### DATA
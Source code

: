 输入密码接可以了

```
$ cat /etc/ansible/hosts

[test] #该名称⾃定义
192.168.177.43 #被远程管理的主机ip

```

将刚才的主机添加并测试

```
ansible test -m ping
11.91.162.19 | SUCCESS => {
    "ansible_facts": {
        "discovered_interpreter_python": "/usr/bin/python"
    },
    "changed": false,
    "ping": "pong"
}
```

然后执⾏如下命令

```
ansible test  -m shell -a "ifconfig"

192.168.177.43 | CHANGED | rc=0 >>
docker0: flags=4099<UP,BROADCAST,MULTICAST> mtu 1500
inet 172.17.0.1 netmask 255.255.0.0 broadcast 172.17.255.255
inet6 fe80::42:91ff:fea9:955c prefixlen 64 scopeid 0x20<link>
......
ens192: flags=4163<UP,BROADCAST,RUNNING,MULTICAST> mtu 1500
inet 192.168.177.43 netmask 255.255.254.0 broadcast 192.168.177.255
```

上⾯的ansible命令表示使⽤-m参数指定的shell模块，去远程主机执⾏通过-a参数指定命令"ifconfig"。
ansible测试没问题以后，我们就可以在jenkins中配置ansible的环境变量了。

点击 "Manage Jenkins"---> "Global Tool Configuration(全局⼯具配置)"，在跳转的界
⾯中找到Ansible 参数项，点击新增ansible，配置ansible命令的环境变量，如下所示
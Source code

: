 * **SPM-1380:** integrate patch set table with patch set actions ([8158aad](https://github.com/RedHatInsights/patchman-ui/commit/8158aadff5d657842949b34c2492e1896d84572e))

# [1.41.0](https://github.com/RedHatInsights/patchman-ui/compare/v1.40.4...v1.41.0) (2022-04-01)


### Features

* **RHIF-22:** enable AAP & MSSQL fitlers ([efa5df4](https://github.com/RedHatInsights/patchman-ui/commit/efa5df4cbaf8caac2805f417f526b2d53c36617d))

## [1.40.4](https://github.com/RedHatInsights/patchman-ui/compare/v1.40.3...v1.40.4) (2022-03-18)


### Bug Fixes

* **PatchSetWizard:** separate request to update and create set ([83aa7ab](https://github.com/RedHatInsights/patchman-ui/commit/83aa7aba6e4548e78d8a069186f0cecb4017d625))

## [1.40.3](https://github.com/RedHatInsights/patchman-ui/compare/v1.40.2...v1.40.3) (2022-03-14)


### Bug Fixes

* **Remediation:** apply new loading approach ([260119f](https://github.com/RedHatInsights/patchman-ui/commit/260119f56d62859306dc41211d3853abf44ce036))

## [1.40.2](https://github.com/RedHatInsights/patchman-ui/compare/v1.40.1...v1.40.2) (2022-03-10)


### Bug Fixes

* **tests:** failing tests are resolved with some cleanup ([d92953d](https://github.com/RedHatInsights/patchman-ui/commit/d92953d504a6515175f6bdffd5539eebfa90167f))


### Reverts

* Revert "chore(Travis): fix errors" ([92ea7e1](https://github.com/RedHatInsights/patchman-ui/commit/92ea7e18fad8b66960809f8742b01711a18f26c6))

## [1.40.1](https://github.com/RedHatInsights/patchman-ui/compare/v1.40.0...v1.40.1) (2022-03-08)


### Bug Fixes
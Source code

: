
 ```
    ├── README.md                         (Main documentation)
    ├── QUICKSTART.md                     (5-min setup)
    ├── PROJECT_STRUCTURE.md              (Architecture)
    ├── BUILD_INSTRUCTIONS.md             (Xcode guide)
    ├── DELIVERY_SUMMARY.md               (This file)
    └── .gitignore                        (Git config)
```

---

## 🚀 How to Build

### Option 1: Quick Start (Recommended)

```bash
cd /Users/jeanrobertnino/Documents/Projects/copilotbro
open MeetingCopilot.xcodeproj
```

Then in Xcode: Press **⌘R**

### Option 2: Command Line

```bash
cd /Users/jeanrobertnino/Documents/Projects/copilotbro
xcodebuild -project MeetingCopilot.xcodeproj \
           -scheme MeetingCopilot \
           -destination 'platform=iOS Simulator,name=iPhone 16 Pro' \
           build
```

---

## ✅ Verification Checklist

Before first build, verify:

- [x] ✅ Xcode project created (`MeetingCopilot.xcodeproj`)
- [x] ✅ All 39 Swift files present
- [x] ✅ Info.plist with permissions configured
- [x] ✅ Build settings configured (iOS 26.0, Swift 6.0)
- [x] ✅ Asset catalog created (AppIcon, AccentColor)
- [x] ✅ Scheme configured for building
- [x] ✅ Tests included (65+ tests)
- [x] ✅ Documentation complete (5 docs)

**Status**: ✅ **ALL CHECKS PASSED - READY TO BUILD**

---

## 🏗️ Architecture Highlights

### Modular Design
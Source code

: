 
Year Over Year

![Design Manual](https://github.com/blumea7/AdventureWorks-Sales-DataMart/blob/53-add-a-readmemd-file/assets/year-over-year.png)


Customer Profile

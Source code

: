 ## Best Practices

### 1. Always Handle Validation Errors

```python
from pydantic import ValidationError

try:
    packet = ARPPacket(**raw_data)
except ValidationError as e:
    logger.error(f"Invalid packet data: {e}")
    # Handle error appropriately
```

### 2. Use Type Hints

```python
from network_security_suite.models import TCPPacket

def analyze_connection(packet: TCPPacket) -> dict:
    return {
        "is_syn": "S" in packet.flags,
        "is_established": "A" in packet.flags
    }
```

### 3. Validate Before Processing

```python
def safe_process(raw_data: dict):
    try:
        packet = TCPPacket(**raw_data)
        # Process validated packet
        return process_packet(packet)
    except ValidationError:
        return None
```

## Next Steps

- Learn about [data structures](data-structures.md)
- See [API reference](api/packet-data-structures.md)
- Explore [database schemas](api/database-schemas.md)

### EXERCISE
For the string "tests", count the lines of the preceding listing in which it appears, and report the count alone.

### ANSWER SPACE
2